The shenanigans of various businessmen, politicians and bureaucrats make for riveting, if depressing, reading. Regularly, we are shocked and awed by the brazen sense of entitlement, the glib emphasis on the legal instead of the ethical, and by the impunity with which so-called leaders redeploy resources for private gain.
Perhaps we have been numbed into silence. Perhaps we think that our citizen duty is limited to voting every five years. Or perhaps, shocked and awed, or thoroughly discouraged, we cannot conceive how we can become agents of change.
Silence is not an option. It leaves the door wide open for irresponsible and unaccountable leadership, and a culture of impunity, greed and crass materialism in which self-interest, material wealth, profits, and performance bonuses become the new gods. We have to also avoid cynicism and despair.
Former president Nelson Mandela writes, “there were many dark moments when my faith in humanity was sorely tested, but I would not and could not give myself up to despair. That way lays defeat and death.
”Instead, we must remain optimistic, keep our “head pointed towards the sun, [our] feet moving forward”. The task of the Allan Gray Centre for Leadership Ethics is to understand what constitutes ethical and responsible leadership, to promote such leadership in diverse contexts, and to educate towards such leadership.
There is no off-the-shelf or customised, shrink-wrapped, perfect leadership model.
Leadership also cannot be simply taught, and theory alone or building skills is not enough.

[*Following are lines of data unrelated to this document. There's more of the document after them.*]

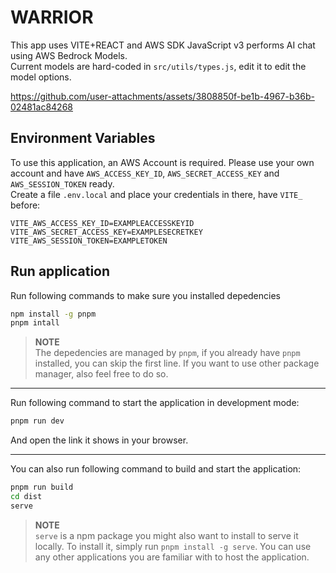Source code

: # WARRIOR

This app uses VITE+REACT and AWS SDK JavaScript v3 performs AI chat using AWS Bedrock Models.  
Current models are hard-coded in `src/utils/types.js`, edit it to edit the model options.  



https://github.com/user-attachments/assets/3808850f-be1b-4967-b36b-02481ac84268



## Environment Variables
To use this application, an AWS Account is required. Please use your own account and have `AWS_ACCESS_KEY_ID`, `AWS_SECRET_ACCESS_KEY` and `AWS_SESSION_TOKEN` ready.  
Create a file `.env.local` and place your credentials in there, have `VITE_` before:
```dotenv
VITE_AWS_ACCESS_KEY_ID=EXAMPLEACCESSKEYID
VITE_AWS_SECRET_ACCESS_KEY=EXAMPLESECRETKEY
VITE_AWS_SESSION_TOKEN=EXAMPLETOKEN
```

## Run application
Run following commands to make sure you installed depedencies
```sh
npm install -g pnpm
pnpm intall
```
> **NOTE**  
> The depedencies are managed by `pnpm`, if you already have `pnpm` installed, you can skip the first line. If you want to use other package manager, also feel free to do so.  
___
Run following command to start the application in development mode:
```sh
pnpm run dev
```
And open the link it shows in your browser.  
___
You can also run following command to build and start the application:
```sh
pnpm run build
cd dist
serve
```
> **NOTE**  
> `serve` is a npm package you might also want to install to serve it locally. To install it, simply run `pnpm install -g serve`. You can use any other applications you are familiar with to host the application.
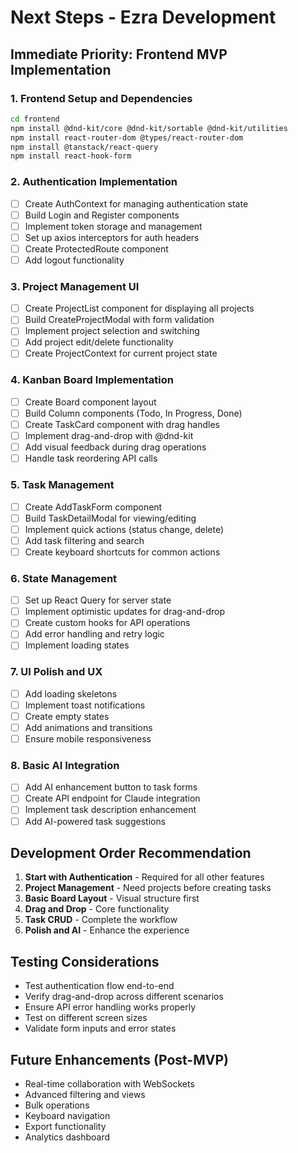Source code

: # Next Steps - Ezra Development

## Immediate Priority: Frontend MVP Implementation

### 1. Frontend Setup and Dependencies
```bash
cd frontend
npm install @dnd-kit/core @dnd-kit/sortable @dnd-kit/utilities
npm install react-router-dom @types/react-router-dom
npm install @tanstack/react-query
npm install react-hook-form
```

### 2. Authentication Implementation
- [ ] Create AuthContext for managing authentication state
- [ ] Build Login and Register components
- [ ] Implement token storage and management
- [ ] Set up axios interceptors for auth headers
- [ ] Create ProtectedRoute component
- [ ] Add logout functionality

### 3. Project Management UI
- [ ] Create ProjectList component for displaying all projects
- [ ] Build CreateProjectModal with form validation
- [ ] Implement project selection and switching
- [ ] Add project edit/delete functionality
- [ ] Create ProjectContext for current project state

### 4. Kanban Board Implementation
- [ ] Create Board component layout
- [ ] Build Column components (Todo, In Progress, Done)
- [ ] Create TaskCard component with drag handles
- [ ] Implement drag-and-drop with @dnd-kit
- [ ] Add visual feedback during drag operations
- [ ] Handle task reordering API calls

### 5. Task Management
- [ ] Create AddTaskForm component
- [ ] Build TaskDetailModal for viewing/editing
- [ ] Implement quick actions (status change, delete)
- [ ] Add task filtering and search
- [ ] Create keyboard shortcuts for common actions

### 6. State Management
- [ ] Set up React Query for server state
- [ ] Implement optimistic updates for drag-and-drop
- [ ] Create custom hooks for API operations
- [ ] Add error handling and retry logic
- [ ] Implement loading states

### 7. UI Polish and UX
- [ ] Add loading skeletons
- [ ] Implement toast notifications
- [ ] Create empty states
- [ ] Add animations and transitions
- [ ] Ensure mobile responsiveness

### 8. Basic AI Integration
- [ ] Add AI enhancement button to task forms
- [ ] Create API endpoint for Claude integration
- [ ] Implement task description enhancement
- [ ] Add AI-powered task suggestions

## Development Order Recommendation

1. **Start with Authentication** - Required for all other features
2. **Project Management** - Need projects before creating tasks
3. **Basic Board Layout** - Visual structure first
4. **Drag and Drop** - Core functionality
5. **Task CRUD** - Complete the workflow
6. **Polish and AI** - Enhance the experience

## Testing Considerations
- Test authentication flow end-to-end
- Verify drag-and-drop across different scenarios
- Ensure API error handling works properly
- Test on different screen sizes
- Validate form inputs and error states

## Future Enhancements (Post-MVP)
- Real-time collaboration with WebSockets
- Advanced filtering and views
- Bulk operations
- Keyboard navigation
- Export functionality
- Analytics dashboard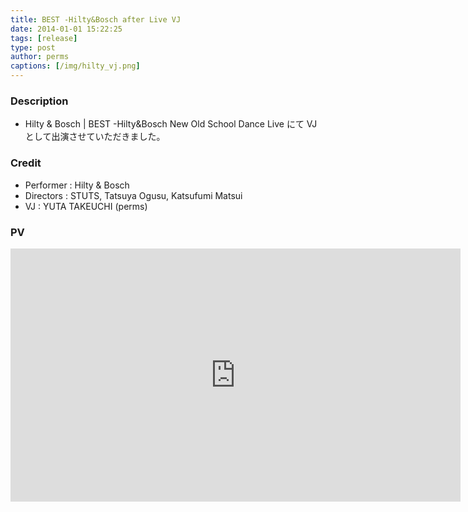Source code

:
 ```yaml
---
title: BEST -Hilty&Bosch after Live VJ
date: 2014-01-01 15:22:25
tags: [release]
type: post
author: perms
captions: [/img/hilty_vj.png]
---
```


### Description

* Hilty & Bosch | BEST -Hilty&Bosch New Old School Dance Live にて VJ として出演させていただきました。

### Credit

* Performer : Hilty & Bosch
* Directors : STUTS, Tatsuya Ogusu, Katsufumi Matsui
* VJ : YUTA TAKEUCHI (perms)

### PV

<iframe width="720" height="405" src="https://www.youtube.com/embed/f7twI53Ot5M" frameborder="0" allow="autoplay; encrypted-media" allowfullscreen></iframe>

Leadership is pioneering in thought and action, being willing to take action to address the challenges we see around us, and using wisdom to change society for the better wherever we find ourselves.
To build leadership we must take history, culture and context seriously. We need a situated leadership appropriate to our conditions; and we need to forge leadership that is distributed institutionally, rather than centred on the “big man” – and, usually, it is the big man!
Given our various challenges, our task is to cultivate, grow and institutionalise ethical, responsible and accountable leadership across our society.
We can draw inspiration from wonderful people who provided selfless leadership and paved the path to our democracy – Luthuli, Mandela, Tutu, Hani, Lillian Ngoyi, Amina Cachalia, Helen Joseph, Oom Beyers Naude and many others.
We can also take inspiration from the youth of our country – not the pompous, verbose, self-aggrandising lot who regularly bemuse us – but those who use their imagination and time to advance social justice for all, deepen our democracy, and protect our planet.
Ethical leaders also possess certain key qualities. They take learning, education and knowledge seriously. They know that these are vital for understanding our world, for insight into our problems and challenges, and for finding solutions.
They have an unwavering commitment to non-racialism, non-sexism and great respect for difference and diversity: whether related to race, gender, nationality, sexual orientation, language or culture.
They refuse to be paralysed by our history, legacy and contemporary problems. Instead, they remind us of our ingenuity and courage in fashioning a fabulous constitution and winning our democracy; they call on us to draw on these to confront our challenges.
At the heart of leadership is integrity and honesty. Ethical leaders tell no lies. Expose lies whenever they are told. Mask no difficulties, mistakes, failures. Claim no easy victories.
But leaders look beyond themselves. They see potential all around them, seek to build new generations of leaders who will be better than them, create opportunities for developing people, provide experiences and space to learn lessons, and teach by living the core values associated with leadership.
Of course, leaders need committed but critical supporters, who also act as agents of change, strong institutions and a strong civil society. Leadership, then, becomes everyone’s task and responsibility.